That we only live in moments. And those moments are very few and far between.

"Yes, I've had my moments -- but I would have liked for my life to have been nothing but moments, one after another...."*

*Quotes are from Days of War/Nights of Love: Crimethink for Beginners, 2001

Wednesday, February 14, 2007

I'm not normally a "political" person. I have been known in the past to vote for "the lesser of two evils" especially when it comes to certain issues. I think overall politics are a necessary part of the system we have, but I actually have very little faith in anything "the empire" (our government and economic system) promotes.

But this upcoming election has me, I dunno, excited? And it's all because of Barack Obama.

Here's the background:

In 2004, while watching the Democratic Convention, my husband and I saw Obama's speech. After he was done, I turned to Bruce and said, "That man will be our president someday. Maybe not in 2008, but someday, watch." That was quite a statement for me to make, seeing I have a traditional Republican bent -- mostly because of the pro-life stance I take. I knew nothing about Obama, but I had a feeling...

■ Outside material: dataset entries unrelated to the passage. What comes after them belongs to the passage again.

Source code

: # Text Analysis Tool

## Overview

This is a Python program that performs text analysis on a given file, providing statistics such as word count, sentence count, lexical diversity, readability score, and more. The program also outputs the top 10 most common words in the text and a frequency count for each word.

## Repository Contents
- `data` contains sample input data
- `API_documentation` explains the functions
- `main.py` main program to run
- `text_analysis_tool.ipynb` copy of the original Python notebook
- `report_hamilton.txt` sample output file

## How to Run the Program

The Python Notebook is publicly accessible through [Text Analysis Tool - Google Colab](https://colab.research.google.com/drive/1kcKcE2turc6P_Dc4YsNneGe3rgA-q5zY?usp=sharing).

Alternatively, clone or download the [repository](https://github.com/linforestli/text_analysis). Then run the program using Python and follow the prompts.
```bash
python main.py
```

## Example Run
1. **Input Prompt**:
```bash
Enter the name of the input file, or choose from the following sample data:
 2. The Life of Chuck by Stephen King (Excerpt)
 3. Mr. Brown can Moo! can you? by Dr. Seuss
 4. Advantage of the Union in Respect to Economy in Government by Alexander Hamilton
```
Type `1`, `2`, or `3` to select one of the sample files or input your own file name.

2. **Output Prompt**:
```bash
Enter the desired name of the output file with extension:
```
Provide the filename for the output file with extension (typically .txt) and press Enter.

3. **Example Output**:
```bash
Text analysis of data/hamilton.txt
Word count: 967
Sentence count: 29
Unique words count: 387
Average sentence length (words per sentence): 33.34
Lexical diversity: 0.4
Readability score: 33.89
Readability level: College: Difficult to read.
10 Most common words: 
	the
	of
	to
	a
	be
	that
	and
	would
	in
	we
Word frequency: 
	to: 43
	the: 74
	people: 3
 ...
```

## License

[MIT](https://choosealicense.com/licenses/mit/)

At that time, anyone outside of Illinois had heard very little of Obama. Especially around here in no where, Michigan. But there was something -- something impossible for me to define -- that happened in my heart when I heard Barack speak.

Since then, he's become the media darling. I've followed him since 2004, and was not the least bit surprised when he decided to run this year. Today, I got my most recent issue of "Rolling Stone," and there's a great article on Barack Obama. The author, Ben Wallace-Wells, began to give me quite a bit of insight into what it might be that makes me want so badly for Obama to be my next president.

The following quotes are all from the article:

"Just being the president is not a good way of thinking about it," Obama says now. "You want to be a great president."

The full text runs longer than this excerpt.